Maybe the only thing I disagree with Ron Paul about, is that there is a time when the Fed should create liquidity, and that time is when, like in the 90’s due to the Internet and Communications revolution, there is a period of incredible growth. A growing economy needs liquidity like a growing body needs food.
The problem is, that it’s exactly during periods of growth that the Fed turns the spicket off and starves a growing economy of the liquidity it needs. This is one of the major reasons that Web 1.0 crashed.
And then during times of recession like the past few years the Fed does the opposite. It adds liquidity, which causes inflation and “stag-flation.”

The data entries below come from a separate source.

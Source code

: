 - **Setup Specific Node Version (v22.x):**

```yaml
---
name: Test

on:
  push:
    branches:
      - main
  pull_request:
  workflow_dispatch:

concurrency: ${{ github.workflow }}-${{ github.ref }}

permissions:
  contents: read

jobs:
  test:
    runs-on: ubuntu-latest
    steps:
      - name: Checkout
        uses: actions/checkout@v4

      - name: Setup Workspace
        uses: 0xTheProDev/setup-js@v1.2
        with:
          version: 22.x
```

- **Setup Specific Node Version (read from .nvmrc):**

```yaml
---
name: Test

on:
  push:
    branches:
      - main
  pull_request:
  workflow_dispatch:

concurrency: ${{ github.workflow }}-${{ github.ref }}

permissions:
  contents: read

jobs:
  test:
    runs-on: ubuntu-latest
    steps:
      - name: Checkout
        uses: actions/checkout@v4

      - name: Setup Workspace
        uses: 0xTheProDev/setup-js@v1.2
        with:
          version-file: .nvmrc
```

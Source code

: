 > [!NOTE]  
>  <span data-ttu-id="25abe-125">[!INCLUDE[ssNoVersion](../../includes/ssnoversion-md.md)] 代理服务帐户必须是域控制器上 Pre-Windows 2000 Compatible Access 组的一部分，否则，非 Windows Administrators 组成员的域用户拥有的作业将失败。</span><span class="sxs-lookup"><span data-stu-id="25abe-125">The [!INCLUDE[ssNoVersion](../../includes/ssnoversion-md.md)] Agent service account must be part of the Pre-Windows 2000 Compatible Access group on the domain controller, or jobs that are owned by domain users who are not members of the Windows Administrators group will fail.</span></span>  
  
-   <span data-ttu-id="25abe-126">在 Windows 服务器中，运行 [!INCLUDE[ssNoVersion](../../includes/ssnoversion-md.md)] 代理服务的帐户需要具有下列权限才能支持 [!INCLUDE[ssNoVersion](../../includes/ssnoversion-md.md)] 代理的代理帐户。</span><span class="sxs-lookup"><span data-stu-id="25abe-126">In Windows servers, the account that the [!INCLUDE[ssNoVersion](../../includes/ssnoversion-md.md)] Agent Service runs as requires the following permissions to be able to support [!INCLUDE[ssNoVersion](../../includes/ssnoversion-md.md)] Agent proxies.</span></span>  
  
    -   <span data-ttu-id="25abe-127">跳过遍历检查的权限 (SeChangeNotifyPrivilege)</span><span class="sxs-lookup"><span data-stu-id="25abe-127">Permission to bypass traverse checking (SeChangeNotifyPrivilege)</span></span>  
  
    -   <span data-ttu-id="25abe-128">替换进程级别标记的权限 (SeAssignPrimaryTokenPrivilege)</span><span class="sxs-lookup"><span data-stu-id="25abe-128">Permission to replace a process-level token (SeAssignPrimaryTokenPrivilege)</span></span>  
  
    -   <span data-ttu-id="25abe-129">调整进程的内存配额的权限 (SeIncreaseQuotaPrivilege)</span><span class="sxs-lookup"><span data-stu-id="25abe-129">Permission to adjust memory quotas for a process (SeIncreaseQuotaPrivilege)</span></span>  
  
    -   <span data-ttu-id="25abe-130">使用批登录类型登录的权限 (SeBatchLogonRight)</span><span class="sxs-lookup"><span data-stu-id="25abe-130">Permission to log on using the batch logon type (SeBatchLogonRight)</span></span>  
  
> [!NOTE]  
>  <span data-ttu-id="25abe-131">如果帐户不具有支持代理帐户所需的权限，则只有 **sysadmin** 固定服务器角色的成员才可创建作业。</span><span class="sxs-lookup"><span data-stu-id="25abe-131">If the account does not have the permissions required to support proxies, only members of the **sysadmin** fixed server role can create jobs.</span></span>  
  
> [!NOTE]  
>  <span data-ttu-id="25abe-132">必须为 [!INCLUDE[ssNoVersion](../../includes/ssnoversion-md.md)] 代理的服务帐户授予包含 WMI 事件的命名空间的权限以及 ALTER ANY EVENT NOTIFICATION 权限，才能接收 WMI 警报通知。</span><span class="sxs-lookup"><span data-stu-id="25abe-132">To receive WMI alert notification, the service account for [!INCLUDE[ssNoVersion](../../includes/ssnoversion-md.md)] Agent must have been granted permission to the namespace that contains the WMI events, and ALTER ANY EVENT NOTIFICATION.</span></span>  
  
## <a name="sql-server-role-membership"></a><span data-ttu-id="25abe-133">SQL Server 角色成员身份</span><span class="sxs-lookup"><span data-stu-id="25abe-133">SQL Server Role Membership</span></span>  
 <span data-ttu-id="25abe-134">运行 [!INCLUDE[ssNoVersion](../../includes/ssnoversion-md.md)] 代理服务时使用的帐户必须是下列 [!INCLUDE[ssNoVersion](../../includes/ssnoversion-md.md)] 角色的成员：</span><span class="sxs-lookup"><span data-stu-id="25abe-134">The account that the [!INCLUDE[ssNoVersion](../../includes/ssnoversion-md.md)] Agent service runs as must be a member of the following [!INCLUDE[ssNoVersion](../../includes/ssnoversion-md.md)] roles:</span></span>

This is why we don’t need so much a “Gold Standard” in as much as we need a “De-Facto” Gold standard, meaning Gold should be used as the barometer for when liquidity should be injected and or “mopped up.”
Using the price of Gold as a barometer, the Fed, or whoever directs monetary policy, should keep the price of Gold in a tight trading range by adding liquidity when the price of gold dips below a certain target, and mopping up liquidity when the price of gold rises above the target.
This does two virtuous things: It gives a growing economy the right amount of liquidity it needs to sustain, and it also permanently ends inflation and deflation.
Other than that I totally agree with Dr. Paul that the Fed, as it acts now, should be ended, or given the tight mandate of using a Gold barometer for monetary policy.